(Beginning of Records provided)
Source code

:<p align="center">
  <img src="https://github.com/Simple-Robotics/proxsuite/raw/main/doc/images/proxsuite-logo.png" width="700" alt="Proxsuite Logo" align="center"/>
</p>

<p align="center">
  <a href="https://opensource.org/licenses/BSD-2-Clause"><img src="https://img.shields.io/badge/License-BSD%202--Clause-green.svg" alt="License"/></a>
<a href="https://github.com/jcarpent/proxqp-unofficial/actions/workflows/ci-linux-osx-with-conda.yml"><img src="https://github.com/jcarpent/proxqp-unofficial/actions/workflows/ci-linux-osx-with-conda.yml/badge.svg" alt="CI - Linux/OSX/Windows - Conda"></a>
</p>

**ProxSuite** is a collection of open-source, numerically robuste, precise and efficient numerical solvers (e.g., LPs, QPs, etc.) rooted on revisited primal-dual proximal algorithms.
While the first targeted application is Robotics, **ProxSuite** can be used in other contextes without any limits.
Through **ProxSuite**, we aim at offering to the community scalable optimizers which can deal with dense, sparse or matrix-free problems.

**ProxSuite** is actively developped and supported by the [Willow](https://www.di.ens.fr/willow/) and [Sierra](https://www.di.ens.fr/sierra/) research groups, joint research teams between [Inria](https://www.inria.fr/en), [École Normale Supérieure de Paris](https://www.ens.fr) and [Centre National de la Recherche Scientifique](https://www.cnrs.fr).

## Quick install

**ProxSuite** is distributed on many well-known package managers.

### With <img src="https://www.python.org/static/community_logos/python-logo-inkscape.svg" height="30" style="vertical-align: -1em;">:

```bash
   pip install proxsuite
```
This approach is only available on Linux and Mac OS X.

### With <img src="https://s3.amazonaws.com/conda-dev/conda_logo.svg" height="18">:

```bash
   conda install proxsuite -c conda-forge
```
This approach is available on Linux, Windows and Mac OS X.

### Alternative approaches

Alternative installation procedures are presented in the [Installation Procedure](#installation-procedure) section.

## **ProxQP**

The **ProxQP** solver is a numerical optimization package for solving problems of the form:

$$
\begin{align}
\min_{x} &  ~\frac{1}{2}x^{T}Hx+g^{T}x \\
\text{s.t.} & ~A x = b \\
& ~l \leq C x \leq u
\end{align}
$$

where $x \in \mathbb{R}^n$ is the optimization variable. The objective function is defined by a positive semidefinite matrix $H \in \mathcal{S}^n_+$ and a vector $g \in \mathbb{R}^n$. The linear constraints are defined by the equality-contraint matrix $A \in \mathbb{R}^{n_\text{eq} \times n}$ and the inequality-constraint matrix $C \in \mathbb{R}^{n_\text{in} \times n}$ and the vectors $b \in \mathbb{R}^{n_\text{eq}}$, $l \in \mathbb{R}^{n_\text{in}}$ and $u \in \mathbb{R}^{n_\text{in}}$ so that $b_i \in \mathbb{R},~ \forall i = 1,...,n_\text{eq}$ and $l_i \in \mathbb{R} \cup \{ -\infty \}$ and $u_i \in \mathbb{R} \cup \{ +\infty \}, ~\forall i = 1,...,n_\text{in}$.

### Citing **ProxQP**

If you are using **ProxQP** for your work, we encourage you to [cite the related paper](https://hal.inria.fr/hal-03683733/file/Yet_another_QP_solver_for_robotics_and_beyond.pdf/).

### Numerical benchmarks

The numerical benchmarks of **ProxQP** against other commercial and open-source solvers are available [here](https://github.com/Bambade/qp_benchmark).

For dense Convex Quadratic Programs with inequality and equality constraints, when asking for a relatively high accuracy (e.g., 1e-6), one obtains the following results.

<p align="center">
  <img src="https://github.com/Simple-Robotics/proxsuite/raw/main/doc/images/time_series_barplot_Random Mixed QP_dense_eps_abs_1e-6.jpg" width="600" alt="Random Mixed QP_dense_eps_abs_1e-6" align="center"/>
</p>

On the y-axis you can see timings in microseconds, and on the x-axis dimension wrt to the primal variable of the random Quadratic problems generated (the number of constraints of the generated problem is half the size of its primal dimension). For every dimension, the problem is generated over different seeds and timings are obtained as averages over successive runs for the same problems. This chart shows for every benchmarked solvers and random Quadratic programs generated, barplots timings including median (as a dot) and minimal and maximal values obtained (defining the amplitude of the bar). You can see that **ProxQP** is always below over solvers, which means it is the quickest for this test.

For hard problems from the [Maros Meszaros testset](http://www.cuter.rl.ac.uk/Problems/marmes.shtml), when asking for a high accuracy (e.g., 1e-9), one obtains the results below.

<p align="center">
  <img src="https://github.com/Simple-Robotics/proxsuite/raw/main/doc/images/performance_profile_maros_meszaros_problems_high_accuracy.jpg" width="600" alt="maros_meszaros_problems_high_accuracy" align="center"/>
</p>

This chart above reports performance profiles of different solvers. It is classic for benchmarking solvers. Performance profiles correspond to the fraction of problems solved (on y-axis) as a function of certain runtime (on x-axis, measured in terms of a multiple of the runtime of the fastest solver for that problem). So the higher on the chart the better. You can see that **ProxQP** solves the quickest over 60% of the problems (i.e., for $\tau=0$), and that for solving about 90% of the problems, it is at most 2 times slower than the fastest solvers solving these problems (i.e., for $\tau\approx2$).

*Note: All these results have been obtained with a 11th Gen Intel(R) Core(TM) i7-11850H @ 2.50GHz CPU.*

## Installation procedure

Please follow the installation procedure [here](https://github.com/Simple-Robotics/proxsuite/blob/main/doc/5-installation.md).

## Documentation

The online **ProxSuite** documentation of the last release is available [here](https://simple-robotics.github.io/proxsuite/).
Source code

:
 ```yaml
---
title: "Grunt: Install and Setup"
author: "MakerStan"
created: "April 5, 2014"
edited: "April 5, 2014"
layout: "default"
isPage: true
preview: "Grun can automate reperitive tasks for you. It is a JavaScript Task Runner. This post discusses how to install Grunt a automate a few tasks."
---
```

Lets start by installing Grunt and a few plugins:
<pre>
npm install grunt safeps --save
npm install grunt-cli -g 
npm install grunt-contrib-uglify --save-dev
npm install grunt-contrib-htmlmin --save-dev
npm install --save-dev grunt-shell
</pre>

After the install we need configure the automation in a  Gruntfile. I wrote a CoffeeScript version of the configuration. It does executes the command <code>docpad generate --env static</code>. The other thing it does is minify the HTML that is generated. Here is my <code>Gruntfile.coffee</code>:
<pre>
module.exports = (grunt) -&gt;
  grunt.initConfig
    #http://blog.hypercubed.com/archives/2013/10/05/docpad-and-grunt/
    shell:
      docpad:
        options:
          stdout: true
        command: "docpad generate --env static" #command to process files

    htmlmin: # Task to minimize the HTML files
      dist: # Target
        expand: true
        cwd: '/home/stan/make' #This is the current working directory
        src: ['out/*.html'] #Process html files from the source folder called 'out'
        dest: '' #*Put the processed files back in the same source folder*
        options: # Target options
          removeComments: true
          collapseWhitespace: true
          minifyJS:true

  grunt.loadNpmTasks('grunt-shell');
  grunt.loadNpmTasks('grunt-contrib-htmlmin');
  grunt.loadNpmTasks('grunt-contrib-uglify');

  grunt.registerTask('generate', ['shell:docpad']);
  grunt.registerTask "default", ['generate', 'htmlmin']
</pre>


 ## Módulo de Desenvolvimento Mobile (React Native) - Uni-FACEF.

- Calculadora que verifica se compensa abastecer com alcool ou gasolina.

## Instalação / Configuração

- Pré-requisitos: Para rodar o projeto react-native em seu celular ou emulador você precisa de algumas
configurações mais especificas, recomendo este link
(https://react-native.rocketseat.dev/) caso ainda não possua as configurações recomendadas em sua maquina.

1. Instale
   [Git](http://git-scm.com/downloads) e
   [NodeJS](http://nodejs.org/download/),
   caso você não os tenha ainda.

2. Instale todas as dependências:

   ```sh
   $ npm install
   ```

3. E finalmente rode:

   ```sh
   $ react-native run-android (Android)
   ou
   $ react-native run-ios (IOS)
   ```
(End of Records provided)
### Aim of the exercise
All of the data needs to be printed once more, exactly.

### Answer area
Source code

:<p align="center">
  <img src="https://github.com/Simple-Robotics/proxsuite/raw/main/doc/images/proxsuite-logo.png" width="700" alt="Proxsuite Logo" align="center"/>
</p>

<p align="center">
  <a href="https://opensource.org/licenses/BSD-2-Clause"><img src="https://img.shields.io/badge/License-BSD%202--Clause-green.svg" alt="License"/></a>
<a href="https://github.com/jcarpent/proxqp-unofficial/actions/workflows/ci-linux-osx-with-conda.yml"><img src="https://github.com/jcarpent/proxqp-unofficial/actions/workflows/ci-linux-osx-with-conda.yml/badge.svg" alt="CI - Linux/OSX/Windows - Conda"></a>
</p>

**ProxSuite** is a collection of open-source, numerically robuste, precise and efficient numerical solvers (e.g., LPs, QPs, etc.) rooted on revisited primal-dual proximal algorithms.
While the first targeted application is Robotics, **ProxSuite** can be used in other contextes without any limits.
Through **ProxSuite**, we aim at offering to the community scalable optimizers which can deal with dense, sparse or matrix-free problems.

**ProxSuite** is actively developped and supported by the [Willow](https://www.di.ens.fr/willow/) and [Sierra](https://www.di.ens.fr/sierra/) research groups, joint research teams between [Inria](https://www.inria.fr/en), [École Normale Supérieure de Paris](https://www.ens.fr) and [Centre National de la Recherche Scientifique](https://www.cnrs.fr).

## Quick install

**ProxSuite** is distributed on many well-known package managers.

### With <img src="https://www.python.org/static/community_logos/python-logo-inkscape.svg" height="30" style="vertical-align: -1em;">:

```bash
   pip install proxsuite
```
This approach is only available on Linux and Mac OS X.

### With <img src="https://s3.amazonaws.com/conda-dev/conda_logo.svg" height="18">:

```bash
   conda install proxsuite -c conda-forge
```
This approach is available on Linux, Windows and Mac OS X.

### Alternative approaches

Alternative installation procedures are presented in the [Installation Procedure](#installation-procedure) section.

## **ProxQP**

The **ProxQP** solver is a numerical optimization package for solving problems of the form:

$$
\begin{align}
\min_{x} &  ~\frac{1}{2}x^{T}Hx+g^{T}x \\
\text{s.t.} & ~A x = b \\
& ~l \leq C x \leq u
\end{align}
$$

where $x \in \mathbb{R}^n$ is the optimization variable. The objective function is defined by a positive semidefinite matrix $H \in \mathcal{S}^n_+$ and a vector $g \in \mathbb{R}^n$. The linear constraints are defined by the equality-contraint matrix $A \in \mathbb{R}^{n_\text{eq} \times n}$ and the inequality-constraint matrix $C \in \mathbb{R}^{n_\text{in} \times n}$ and the vectors $b \in \mathbb{R}^{n_\text{eq}}$, $l \in \mathbb{R}^{n_\text{in}}$ and $u \in \mathbb{R}^{n_\text{in}}$ so that $b_i \in \mathbb{R},~ \forall i = 1,...,n_\text{eq}$ and $l_i \in \mathbb{R} \cup \{ -\infty \}$ and $u_i \in \mathbb{R} \cup \{ +\infty \}, ~\forall i = 1,...,n_\text{in}$.

### Citing **ProxQP**

If you are using **ProxQP** for your work, we encourage you to [cite the related paper](https://hal.inria.fr/hal-03683733/file/Yet_another_QP_solver_for_robotics_and_beyond.pdf/).

### Numerical benchmarks

The numerical benchmarks of **ProxQP** against other commercial and open-source solvers are available [here](https://github.com/Bambade/qp_benchmark).

For dense Convex Quadratic Programs with inequality and equality constraints, when asking for a relatively high accuracy (e.g., 1e-6), one obtains the following results.

<p align="center">
  <img src="https://github.com/Simple-Robotics/proxsuite/raw/main/doc/images/time_series_barplot_Random Mixed QP_dense_eps_abs_1e-6.jpg" width="600" alt="Random Mixed QP_dense_eps_abs_1e-6" align="center"/>
</p>

On the y-axis you can see timings in microseconds, and on the x-axis dimension wrt to the primal variable of the random Quadratic problems generated (the number of constraints of the generated problem is half the size of its primal dimension). For every dimension, the problem is generated over different seeds and timings are obtained as averages over successive runs for the same problems. This chart shows for every benchmarked solvers and random Quadratic programs generated, barplots timings including median (as a dot) and minimal and maximal values obtained (defining the amplitude of the bar). You can see that **ProxQP** is always below over solvers, which means it is the quickest for this test.

For hard problems from the [Maros Meszaros testset](http://www.cuter.rl.ac.uk/Problems/marmes.shtml), when asking for a high accuracy (e.g., 1e-9), one obtains the results below.

<p align="center">
  <img src="https://github.com/Simple-Robotics/proxsuite/raw/main/doc/images/performance_profile_maros_meszaros_problems_high_accuracy.jpg" width="600" alt="maros_meszaros_problems_high_accuracy" align="center"/>
</p>

This chart above reports performance profiles of different solvers. It is classic for benchmarking solvers. Performance profiles correspond to the fraction of problems solved (on y-axis) as a function of certain runtime (on x-axis, measured in terms of a multiple of the runtime of the fastest solver for that problem). So the higher on the chart the better. You can see that **ProxQP** solves the quickest over 60% of the problems (i.e., for $\tau=0$), and that for solving about 90% of the problems, it is at most 2 times slower than the fastest solvers solving these problems (i.e., for $\tau\approx2$).

*Note: All these results have been obtained with a 11th Gen Intel(R) Core(TM) i7-11850H @ 2.50GHz CPU.*

## Installation procedure

Please follow the installation procedure [here](https://github.com/Simple-Robotics/proxsuite/blob/main/doc/5-installation.md).

## Documentation

The online **ProxSuite** documentation of the last release is available [here](https://simple-robotics.github.io/proxsuite/).
Source code

:
 ```yaml
---
title: "Grunt: Install and Setup"
author: "MakerStan"
created: "April 5, 2014"
edited: "April 5, 2014"
layout: "default"
isPage: true
preview: "Grun can automate reperitive tasks for you. It is a JavaScript Task Runner. This post discusses how to install Grunt a automate a few tasks."
---
```

Lets start by installing Grunt and a few plugins:
<pre>
npm install grunt safeps --save
npm install grunt-cli -g 
npm install grunt-contrib-uglify --save-dev
npm install grunt-contrib-htmlmin --save-dev
npm install --save-dev grunt-shell
</pre>

After the install we need configure the automation in a  Gruntfile. I wrote a CoffeeScript version of the configuration. It does executes the command <code>docpad generate --env static</code>. The other thing it does is minify the HTML that is generated. Here is my <code>Gruntfile.coffee</code>:
<pre>
module.exports = (grunt) -&gt;
  grunt.initConfig
    #http://blog.hypercubed.com/archives/2013/10/05/docpad-and-grunt/
    shell:
      docpad:
        options:
          stdout: true
        command: "docpad generate --env static" #command to process files

    htmlmin: # Task to minimize the HTML files
      dist: # Target
        expand: true
        cwd: '/home/stan/make' #This is the current working directory
        src: ['out/*.html'] #Process html files from the source folder called 'out'
        dest: '' #*Put the processed files back in the same source folder*
        options: # Target options
          removeComments: true
          collapseWhitespace: true
          minifyJS:true

  grunt.loadNpmTasks('grunt-shell');
  grunt.loadNpmTasks('grunt-contrib-htmlmin');
  grunt.loadNpmTasks('grunt-contrib-uglify');

  grunt.registerTask('generate', ['shell:docpad']);
  grunt.registerTask "default", ['generate', 'htmlmin']
</pre>


 ## Módulo de Desenvolvimento Mobile (React Native) - Uni-FACEF.

- Calculadora que verifica se compensa abastecer com alcool ou gasolina.

## Instalação / Configuração

- Pré-requisitos: Para rodar o projeto react-native em seu celular ou emulador você precisa de algumas
configurações mais especificas, recomendo este link
(https://react-native.rocketseat.dev/) caso ainda não possua as configurações recomendadas em sua maquina.

1. Instale
   [Git](http://git-scm.com/downloads) e
   [NodeJS](http://nodejs.org/download/),
   caso você não os tenha ainda.

2. Instale todas as dependências:

   ```sh
   $ npm install
   ```

3. E finalmente rode:

   ```sh
   $ react-native run-android (Android)
   ou
   $ react-native run-ios (IOS)
   ```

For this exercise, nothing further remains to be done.